-------- RECORDS SUPPLIED --------
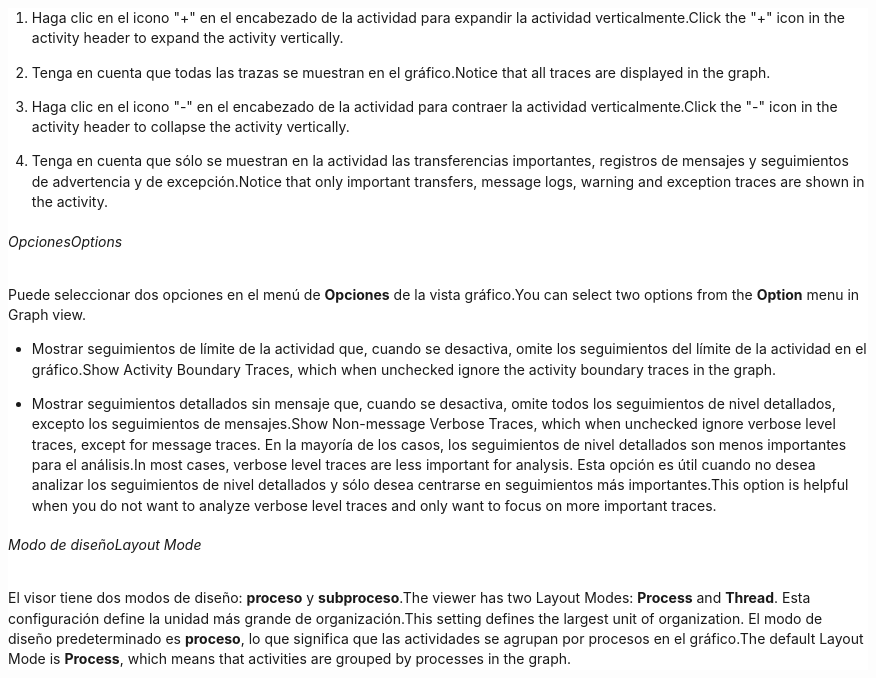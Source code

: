 1. <span data-ttu-id="77c8c-272">Haga clic en el icono "+" en el encabezado de la actividad para expandir la actividad verticalmente.</span><span class="sxs-lookup"><span data-stu-id="77c8c-272">Click the "+" icon in the activity header to expand the activity vertically.</span></span>

2. <span data-ttu-id="77c8c-273">Tenga en cuenta que todas las trazas se muestran en el gráfico.</span><span class="sxs-lookup"><span data-stu-id="77c8c-273">Notice that all traces are displayed in the graph.</span></span>

3. <span data-ttu-id="77c8c-274">Haga clic en el icono "-" en el encabezado de la actividad para contraer la actividad verticalmente.</span><span class="sxs-lookup"><span data-stu-id="77c8c-274">Click the "-" icon in the activity header to collapse the activity vertically.</span></span>

4. <span data-ttu-id="77c8c-275">Tenga en cuenta que sólo se muestran en la actividad las transferencias importantes, registros de mensajes y seguimientos de advertencia y de excepción.</span><span class="sxs-lookup"><span data-stu-id="77c8c-275">Notice that only important transfers, message logs, warning and exception traces are shown in the activity.</span></span>

###### <a name="options"></a><span data-ttu-id="77c8c-276">Opciones</span><span class="sxs-lookup"><span data-stu-id="77c8c-276">Options</span></span>

<span data-ttu-id="77c8c-277">Puede seleccionar dos opciones en el menú de **Opciones** de la vista gráfico.</span><span class="sxs-lookup"><span data-stu-id="77c8c-277">You can select two options from the **Option** menu in Graph view.</span></span>

- <span data-ttu-id="77c8c-278">Mostrar seguimientos de límite de la actividad que, cuando se desactiva, omite los seguimientos del límite de la actividad en el gráfico.</span><span class="sxs-lookup"><span data-stu-id="77c8c-278">Show Activity Boundary Traces, which when unchecked ignore the activity boundary traces in the graph.</span></span>

- <span data-ttu-id="77c8c-279">Mostrar seguimientos detallados sin mensaje que, cuando se desactiva, omite todos los seguimientos de nivel detallados, excepto los seguimientos de mensajes.</span><span class="sxs-lookup"><span data-stu-id="77c8c-279">Show Non-message Verbose Traces, which when unchecked ignore verbose level traces, except for message traces.</span></span> <span data-ttu-id="77c8c-280">En la mayoría de los casos, los seguimientos de nivel detallados son menos importantes para el análisis.</span><span class="sxs-lookup"><span data-stu-id="77c8c-280">In most cases, verbose level traces are less important for analysis.</span></span> <span data-ttu-id="77c8c-281">Esta opción es útil cuando no desea analizar los seguimientos de nivel detallados y sólo desea centrarse en seguimientos más importantes.</span><span class="sxs-lookup"><span data-stu-id="77c8c-281">This option is helpful when you do not want to analyze verbose level traces and only want to focus on more important traces.</span></span>

###### <a name="layout-mode"></a><span data-ttu-id="77c8c-282">Modo de diseño</span><span class="sxs-lookup"><span data-stu-id="77c8c-282">Layout Mode</span></span>

<span data-ttu-id="77c8c-283">El visor tiene dos modos de diseño: **proceso** y **subproceso**.</span><span class="sxs-lookup"><span data-stu-id="77c8c-283">The viewer has two Layout Modes: **Process** and **Thread**.</span></span> <span data-ttu-id="77c8c-284">Esta configuración define la unidad más grande de organización.</span><span class="sxs-lookup"><span data-stu-id="77c8c-284">This setting defines the largest unit of organization.</span></span> <span data-ttu-id="77c8c-285">El modo de diseño predeterminado es **proceso**, lo que significa que las actividades se agrupan por procesos en el gráfico.</span><span class="sxs-lookup"><span data-stu-id="77c8c-285">The default Layout Mode is **Process**, which means that activities are grouped by processes in the graph.</span></span>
--------
WHAT TO DO - In the records above, each line with the string "clic" should be copied.

ANSWER FOR THE TASK -
: 1. <span data-ttu-id="77c8c-272">Haga clic en el icono "+" en el encabezado de la actividad para expandir la actividad verticalmente.</span><span class="sxs-lookup"><span data-stu-id="77c8c-272">Click the "+" icon in the activity header to expand the activity vertically.</span></span>
3. <span data-ttu-id="77c8c-274">Haga clic en el icono "-" en el encabezado de la actividad para contraer la actividad verticalmente.</span><span class="sxs-lookup"><span data-stu-id="77c8c-274">Click the "-" icon in the activity header to collapse the activity vertically.</span></span>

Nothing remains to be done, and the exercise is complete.